Ama Adhe: The voice that remembers

Source: freetibet.org

Ama Adhe has spent just over a 1/3 of her life in prison. The 79-year old spent 27 years in captivity for her part in protests against the Chinese invasion of Tibet. She has already released a book about her harrowing ordeal titled ‘The Voice that Remembers: The Heroic Story of a Woman’s Fight to Free Tibet’, and describes the experience as being ‘worse than hell’.

Born in Ghortsa village, Nyarong, Kham, Adhe was a wife and mother before her husband passed away at the young age of 26 in 1958. In a recent interview, she describes her husband as a ‘kind of troublemaker’ for their Chinese oppressors and believes he was poisoned. Soon after this tragedy, her sister was arrested by Chinese authorities before being publicly humiliated and executed in a public square to set an example.

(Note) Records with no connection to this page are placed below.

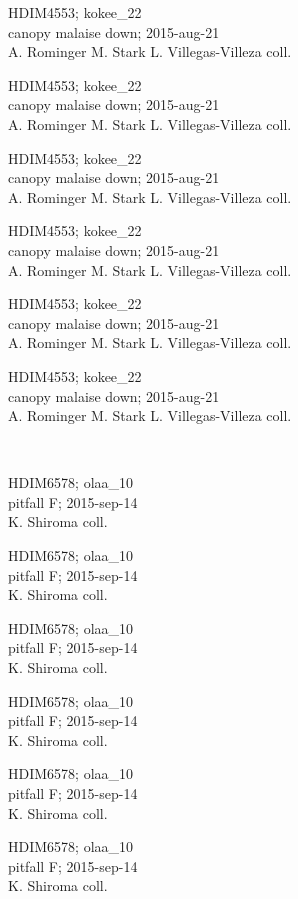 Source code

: \documentclass[2pt]{extarticle}
\begin{document}
\noindent
\parbox{0.16\textwidth}{\tiny \raggedright \rule[-0.3\baselineskip]{0pt}{10pt}HDIM4553; kokee\_22\\ canopy malaise down; 2015-aug-21\\ A. Rominger M. Stark L. Villegas-Villeza coll.}
\parbox{0.16\textwidth}{\tiny \raggedright \rule[-0.3\baselineskip]{0pt}{10pt}HDIM4553; kokee\_22\\ canopy malaise down; 2015-aug-21\\ A. Rominger M. Stark L. Villegas-Villeza coll.}
\parbox{0.16\textwidth}{\tiny \raggedright \rule[-0.3\baselineskip]{0pt}{10pt}HDIM4553; kokee\_22\\ canopy malaise down; 2015-aug-21\\ A. Rominger M. Stark L. Villegas-Villeza coll.}
\parbox{0.16\textwidth}{\tiny \raggedright \rule[-0.3\baselineskip]{0pt}{10pt}HDIM4553; kokee\_22\\ canopy malaise down; 2015-aug-21\\ A. Rominger M. Stark L. Villegas-Villeza coll.}
\parbox{0.16\textwidth}{\tiny \raggedright \rule[-0.3\baselineskip]{0pt}{10pt}HDIM4553; kokee\_22\\ canopy malaise down; 2015-aug-21\\ A. Rominger M. Stark L. Villegas-Villeza coll.}
\parbox{0.16\textwidth}{\tiny \raggedright \rule[-0.3\baselineskip]{0pt}{10pt}HDIM4553; kokee\_22\\ canopy malaise down; 2015-aug-21\\ A. Rominger M. Stark L. Villegas-Villeza coll.} \\ 
\vspace{0.001in} 

\noindent
\parbox{0.16\textwidth}{\tiny \raggedright \rule[-0.3\baselineskip]{0pt}{10pt}HDIM6578; olaa\_10\\ pitfall F; 2015-sep-14\\ K. Shiroma coll.}
\parbox{0.16\textwidth}{\tiny \raggedright \rule[-0.3\baselineskip]{0pt}{10pt}HDIM6578; olaa\_10\\ pitfall F; 2015-sep-14\\ K. Shiroma coll.}
\parbox{0.16\textwidth}{\tiny \raggedright \rule[-0.3\baselineskip]{0pt}{10pt}HDIM6578; olaa\_10\\ pitfall F; 2015-sep-14\\ K. Shiroma coll.}
\parbox{0.16\textwidth}{\tiny \raggedright \rule[-0.3\baselineskip]{0pt}{10pt}HDIM6578; olaa\_10\\ pitfall F; 2015-sep-14\\ K. Shiroma coll.}
\parbox{0.16\textwidth}{\tiny \raggedright \rule[-0.3\baselineskip]{0pt}{10pt}HDIM6578; olaa\_10\\ pitfall F; 2015-sep-14\\ K. Shiroma coll.}
\parbox{0.16\textwidth}{\tiny \raggedright \rule[-0.3\baselineskip]{0pt}{10pt}HDIM6578; olaa\_10\\ pitfall F; 2015-sep-14\\ K. Shiroma coll.} \\ 
\vspace{0.001in} 
\end{document}
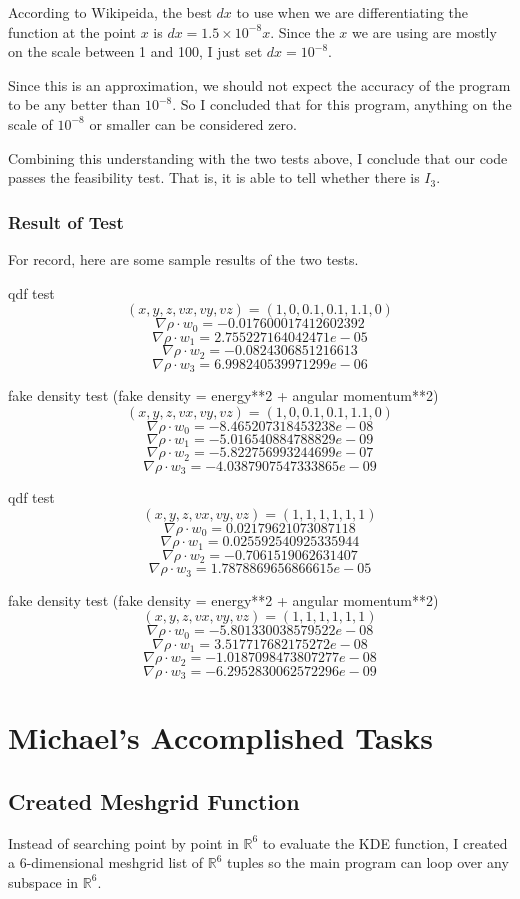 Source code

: \documentclass[12pt]{article}
\begin{document}
According to Wikipeida, the best $dx$ to use when we are differentiating the function at the point $x$ is $dx = 1.5 \times 10^{-8} x$. Since the $x$ we are using are mostly on the scale between 1 and 100, I just set $dx = 10^{-8}$.

Since this is an approximation, we should not expect the accuracy of the program to be any better than $10^{-8}$. So I concluded that for this program, anything on the scale of $10^{-8}$ or smaller can be considered zero.

Combining this understanding with the two tests above, I conclude that our code passes the feasibility test. That is, it is able to tell whether there is $I_3$.

\subsubsection{Result of Test}
For record, here are some sample results of the two tests.

qdf test
$$(x,  y, z, vx, vy, vz) = (1, 0, 0.1, 0.1, 1.1, 0)$$
$$\nabla \rho \cdot w_0 = -0.017600017412602392 $$
$$ \nabla \rho \cdot w_1 = 2.755227164042471e-05 $$
$$ \nabla \rho \cdot w_2 = -0.0824306851216613 $$
$$ \nabla \rho \cdot w_3 = 6.998240539971299e-06$$

fake density test (fake density = energy**2  + angular momentum**2)
$$(x,  y, z, vx, vy, vz) = (1, 0, 0.1, 0.1, 1.1, 0)$$
$$\nabla \rho \cdot w_0 = -8.465207318453238e-08$$
$$\nabla \rho \cdot w_1 = -5.016540884788829e-09$$
$$\nabla \rho \cdot w_2 = -5.822756993244699e-07$$
$$\nabla \rho \cdot w_3 = -4.0387907547333865e-09$$

qdf test
$$(x,  y, z, vx, vy, vz) = (1, 1, 1, 1, 1, 1)$$
$$\nabla \rho \cdot w_0 = 0.02179621073087118$$
$$\nabla \rho \cdot w_1 = 0.025592540925335944$$
$$\nabla \rho \cdot w_2 = -0.7061519062631407$$
$$\nabla \rho \cdot w_3 = 1.7878869656866615e-05$$

fake density test (fake density = energy**2  + angular momentum**2)
$$(x,  y, z, vx, vy, vz) = (1, 1, 1, 1, 1, 1)$$
$$\nabla \rho \cdot w_0 = -5.801330038579522e-08$$
$$\nabla \rho \cdot w_1 = 3.517717682175272e-08$$
$$\nabla \rho \cdot w_2 = -1.0187098473807277e-08$$
$$\nabla \rho \cdot w_3 = -6.2952830062572296e-09$$


\section{Michael's Accomplished Tasks}
\subsection{Created Meshgrid Function}
Instead of searching point by point in $\mathbb{R}^6$ to evaluate the KDE function, I created a 6-dimensional meshgrid list of $\mathbb{R}^6$ tuples so the main program can loop over any subspace in $\mathbb{R}^6$. 
\end{document}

Several months after, she was arrested alongside 300 other women for protesting, she describes the period as the ‘worst time’ in the country. Of all the prisoners taken, only four survived the ordeal, 296 died in captivity. She describes the torment suffered:

“I was taken to eight different prisons in Tibet and China during my period of imprisonment. The most difficult time was the first three years in Inganse prison. We weren’t given any food, just crushed corn in lots of water. A lot of people died from starvation. We ate the soles of our shoes. We were so hungry.”

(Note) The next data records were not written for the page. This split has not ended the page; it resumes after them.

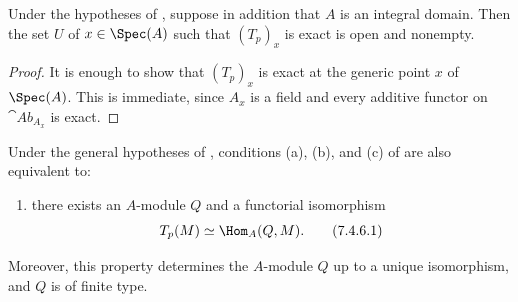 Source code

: \begin{corollary}[7.4.5]
\label{III.7.4.5}
Under the hypotheses of , suppose in addition
that $A$ is an integral domain.  Then the set $U$ of
$x\in\Spec(A)$ such that $(T_p)_x$ is exact is open and
nonempty.
\end{corollary}

\begin{proof}
It is enough to show that $(T_p)_x$ is exact at the generic
point $x$ of $\Spec(A)$.  This is immediate, since $A_x$ is a
field and every additive functor on $\cat{Ab}_{A_x}$ is exact.
\end{proof}

\begin{proposition}[7.4.6]
\label{III.7.4.6}
Under the general hypotheses of , conditions
(a), (b), and (c) of  are also equivalent to:
\begin{enumerate}
  \item[(d)] there exists an $A$-module $Q$ and a functorial
    isomorphism
    \[
      T_p(M)\simeq\Hom_A(Q,M).
      \tag{7.4.6.1}\label{III.7.4.6.1.eq}
    \]
\end{enumerate}
Moreover, this property determines the $A$-module $Q$ up to a
unique isomorphism, and $Q$ is of finite type.
\end{proposition}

When she was finally released, the world had changed, this was not the Tibet she had lived and loved. Her son had died and her daughter was a stranger, however the two eventually bonded but Adhe admitted initially feeling closer to her fellow prisoners. Two years after her release in 1987, she fled to Nepal before reaching Dharamsala, India the year after, where she has remained ever since.

She describes her resolve to spread her tale, she said: “When I met His Holiness, he told me that you don’t need to lie or be angry towards the Chinese. You only need to speak the truth, and this truth alone will support us.”

Adhe’s story is one of great determination and strength, however many others in her position are not as fortunate and changes must happen. When asked how she survived, she replies it was through daily prayer. She currently still resides in Dharmsala with her husband. The treatment and conditions suffered by prisoners by the Chinese government is atrocious and inhumane, hundreds are being held in squalor and torture is widespread according to testimonials from ex-political prisoners; we can only estimate how many have died for their rightful voice for freedom.